I'm dealing with a counter-example. Specifically, let $E = \cap_{k=1}^{\infty}E_k$ and $E_{k+1} \subset E_k$. We have

$$m(E) = \lim_{n \to \infty} m(E_n)$$

only if $m(E) < \infty$. My book says $E_n = (n, \infty)$ is a counter-example when $m(E)$ is not less than $\infty$. $E = \cap_{n=1}^{\infty}E_n$ is empty so it has measure zero. Then what is $\lim_{n \to \infty} m(E_n)$? The way that I think about it is that you need to cover $\lim_{n \to \infty} E_n$ with $(\infty, \infty)$, and the measure of $(\infty, \infty)$ is $\infty$? Is that correct?

Answer 1

Let $M>0$ be arbitrary. Then $m(E_n) > m((n, n+M)) = M$. Since this is true for any $n$,

$$\lim_{n\to\infty} m(E_n) =\infty$$

Answer 2

$m(E_n)=\infty$ for each $n$ so $\lim m(E_n)=\infty$.

Answer 3

In this context, $\infty$ is a well-defined mathematical object that comprises a single point at the "end" of the real number line - that is, for every other real number $x$, $x < \infty$. The same total ordering properties apply as before, and thus there are no "numbers" strictly between $\infty$ and itself. This means $(\infty, \infty)$ is an empty interval, thus its measure is $0$.

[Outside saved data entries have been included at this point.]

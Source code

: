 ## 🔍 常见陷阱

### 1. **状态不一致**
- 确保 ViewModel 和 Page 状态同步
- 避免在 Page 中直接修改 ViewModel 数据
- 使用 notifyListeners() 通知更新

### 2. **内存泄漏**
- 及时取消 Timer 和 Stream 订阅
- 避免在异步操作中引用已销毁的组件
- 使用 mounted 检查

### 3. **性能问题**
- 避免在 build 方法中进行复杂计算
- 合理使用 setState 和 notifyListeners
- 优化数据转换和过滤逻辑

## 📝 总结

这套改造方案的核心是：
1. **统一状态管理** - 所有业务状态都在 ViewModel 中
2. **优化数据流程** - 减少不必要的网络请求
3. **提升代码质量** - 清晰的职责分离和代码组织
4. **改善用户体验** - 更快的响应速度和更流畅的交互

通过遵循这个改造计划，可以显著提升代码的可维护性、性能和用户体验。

On the other hand, the measure of every interval $(x, \infty)$ for finite $x$ is $\infty$. So the limit of measures as $x$ goes to $\infty$ is $\infty$, however the measure of the "final" interval $E = (\infty, \infty)$ is, as above, $0$, thus a counterexample for the case where the "approximating" intervals do have infinite measure.